Questo è infatti un romanzo sulla disperazione della fragilità umana e sulla materia della morte. Sulla decomposizione organica del corpo, presentato costantemente nei suoi aspetti insidiosi e sghembi, presago di un prossimo e sempre imminente disfacimento. È anche un romanzo sulla consistenza materiale e immateriale dei ricordi, sui fantasmi depositati nella memoria, che crescono come immagini totemiche, come punti di appoggio per fondare la precaria costruzione identitaria. Sullo sfondo, il mare, l'oceano irlandese, come l'immacolata e leopardiana indifferenza della natura, intrappolata nella sorda ciclicità del respiro delle maree, e dell'alternanza fra la vita e la morte.

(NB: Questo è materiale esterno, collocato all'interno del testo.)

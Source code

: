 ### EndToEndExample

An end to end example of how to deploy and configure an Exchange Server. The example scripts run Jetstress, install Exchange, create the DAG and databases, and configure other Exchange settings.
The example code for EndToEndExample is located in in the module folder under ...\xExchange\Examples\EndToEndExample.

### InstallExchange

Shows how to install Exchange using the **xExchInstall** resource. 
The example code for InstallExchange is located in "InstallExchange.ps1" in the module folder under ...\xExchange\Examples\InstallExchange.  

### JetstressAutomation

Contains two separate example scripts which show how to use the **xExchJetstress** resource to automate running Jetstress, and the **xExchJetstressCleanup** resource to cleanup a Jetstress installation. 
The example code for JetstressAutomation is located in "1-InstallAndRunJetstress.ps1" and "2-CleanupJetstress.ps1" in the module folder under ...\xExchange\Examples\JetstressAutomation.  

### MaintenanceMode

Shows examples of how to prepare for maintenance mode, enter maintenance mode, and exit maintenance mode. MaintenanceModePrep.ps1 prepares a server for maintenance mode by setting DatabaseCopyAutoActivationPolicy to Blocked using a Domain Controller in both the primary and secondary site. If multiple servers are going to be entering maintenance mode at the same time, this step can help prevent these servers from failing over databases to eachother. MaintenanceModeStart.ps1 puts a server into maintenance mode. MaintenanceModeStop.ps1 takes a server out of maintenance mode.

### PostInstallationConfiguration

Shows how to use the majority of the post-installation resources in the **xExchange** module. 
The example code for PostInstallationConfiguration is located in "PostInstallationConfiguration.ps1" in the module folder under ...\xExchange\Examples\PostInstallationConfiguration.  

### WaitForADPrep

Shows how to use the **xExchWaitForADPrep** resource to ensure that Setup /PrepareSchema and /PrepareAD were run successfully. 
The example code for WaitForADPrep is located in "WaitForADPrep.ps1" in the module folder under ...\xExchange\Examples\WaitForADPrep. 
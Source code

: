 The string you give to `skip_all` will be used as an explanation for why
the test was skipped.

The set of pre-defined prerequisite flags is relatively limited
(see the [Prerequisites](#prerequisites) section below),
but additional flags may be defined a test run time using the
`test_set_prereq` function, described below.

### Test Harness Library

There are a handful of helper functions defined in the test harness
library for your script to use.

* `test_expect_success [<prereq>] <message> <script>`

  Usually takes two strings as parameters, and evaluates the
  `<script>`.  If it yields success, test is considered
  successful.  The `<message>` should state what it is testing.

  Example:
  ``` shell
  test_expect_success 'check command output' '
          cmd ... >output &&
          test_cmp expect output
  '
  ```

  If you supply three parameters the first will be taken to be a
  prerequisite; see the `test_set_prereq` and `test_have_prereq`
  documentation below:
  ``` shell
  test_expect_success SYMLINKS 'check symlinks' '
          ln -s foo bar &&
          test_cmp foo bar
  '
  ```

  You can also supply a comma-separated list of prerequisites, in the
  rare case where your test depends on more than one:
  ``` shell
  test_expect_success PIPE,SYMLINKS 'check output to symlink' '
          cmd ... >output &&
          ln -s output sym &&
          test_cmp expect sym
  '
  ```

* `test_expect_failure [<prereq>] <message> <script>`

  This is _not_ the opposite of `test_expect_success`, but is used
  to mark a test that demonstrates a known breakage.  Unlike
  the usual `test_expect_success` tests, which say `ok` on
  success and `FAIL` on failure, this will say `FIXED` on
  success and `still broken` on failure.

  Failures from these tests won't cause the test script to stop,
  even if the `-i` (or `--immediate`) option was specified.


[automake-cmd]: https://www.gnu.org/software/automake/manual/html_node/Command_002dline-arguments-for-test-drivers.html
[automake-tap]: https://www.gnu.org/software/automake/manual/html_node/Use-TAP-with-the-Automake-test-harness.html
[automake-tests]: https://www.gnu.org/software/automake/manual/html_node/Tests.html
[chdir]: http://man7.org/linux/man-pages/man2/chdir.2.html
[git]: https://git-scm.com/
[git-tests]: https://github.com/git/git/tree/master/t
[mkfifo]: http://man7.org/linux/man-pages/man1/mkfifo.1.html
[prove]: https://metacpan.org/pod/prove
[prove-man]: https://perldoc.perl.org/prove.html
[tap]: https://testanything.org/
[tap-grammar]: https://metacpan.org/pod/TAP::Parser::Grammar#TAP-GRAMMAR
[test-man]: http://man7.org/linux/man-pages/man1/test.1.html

A parte qualche discutibile scelta lessicale, la traduzione appare molto precisa e accurata, anche se di fatto appiattisce l'estrema sofisticazione stilistica di Banville, che offre ai lettori inglesi la sua solita prosa iperstilizzata, intrisa di troppo preziosi latinismi (velutinous, caduceus, cinereal, flocculent), e costruita attraverso un ritmo poetico fatto di improvvise contrazioni e di costanti espansioni aggettivali che, come spesso accade in questi casi, si annacqua notevolmente nella versione italiana, rendendo di fatto meno interessante la lettura del romanzo. D'altro canto, questo permette anche di smussare alcuni passaggi eccessivamente stilizzati e magniloquenti che rendono a tratti i dialoghi poco plausibili e alcune pagine letterariamente narcisistiche in eccesso. Lo stile, per cui Banville è stato sia elogiato che criticato, alla fine gioca a suo sfavore, tendendo a dissolvere qualsiasi vera tensione narrativa, aspetto che rimane uno dei punti deboli di questa sua ultima fatica.